Spoonacular's goal is to manage people's relationship with food. That means everything from meal planning, shopping, finding and cooking recipes, learning about ingredients and their nutritional properties to finding healthy grocery products and even good menu items in restaurants.
To accomplish that, spoonacular needs to be everywhere just like food is everywhere. You can access spoonacular via browser, mobile app, pebble smartwatch app, telegram chat, and now using Amazon Alexa.
The IdeaThe Echo/Tap/Dot is bound to one location - your home, so I thought about which skills would be helpful when you're at home talking to Alexa. There are already skills that let you find recipes by ingredients and tell you the cooking steps so I did not want to replicate that. I therefore picked commands that no other kitchen skill is able to satisfy to date.
What Can The Skill Do?Here are the use cases I imagine are realistic and frequent:
Scenario 1: You are looking into your fridge and see that you're out of milk. Now you can easily add milk to your spoonacular shopping list by saying something like "ask spoonacular to add milk to my shopping list". For that skill you will need a free spoonacular account but then it is synced on all devices and it will be on your phone when you're at the grocery store.
Scenario 2: Instead of working, you are daydreaming and wondering what you're having for dinner tonight so you could say "ask spoonacular what is on the meal plan for dinner today". If you have something scheduled on your spoonacular meal planner, Alexa will read you either the recipe title or the ingredients that you have planned.
Scenario 3: Imagine you're cooking but realize that you do not have a certain ingredient at hand. Bummer, dinner is ruined - or is it? There is a chance that spoonacular can help you find a substitute if you say "ask spoonacular for a substitute for butter".
Scenario 4: You are cooking. The next step in the recipe asks for 3 ounces of butter. You get scared about your waistline. You want to make sure you can afford to eat that much so you "ask spoonacular how many calories are in 3 ounces of butter". If you don't like the answer you'll find yourself in a slightly different version of Scenario 3.
Scenario 5: You are cooking a recipe but all the units are metric.
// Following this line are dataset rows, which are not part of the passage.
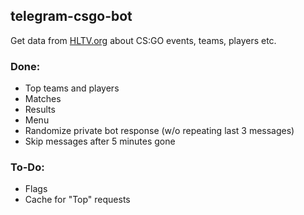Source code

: ## telegram-csgo-bot
Get data from [HLTV.org](https://HLTV.org/) about CS:GO events, teams, players etc. 

### Done:
- Top teams and players
- Matches
- Results
- Menu
- Randomize private bot response (w/o repeating last 3 messages)
- Skip messages after 5 minutes gone

### To-Do:

- Flags
- Cache for "Top" requests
Now imagine that for some inexplicable reason you don't understand metric. spoonacular can now come to help you if you summon it by saying "ask spoonacular to convert 200 grams of flour in cups".
Scenario 6: You got everything under control, your chugging along and dinner will turn out to be amazing. You deserve to be amused so "ask spoonacular to crack a joke" and the onions won't be the only thing bringing tears to your eyes. If you don't feel like laughing, why don't you learn something by saying "ask spoonacular to tell me something I don't know"?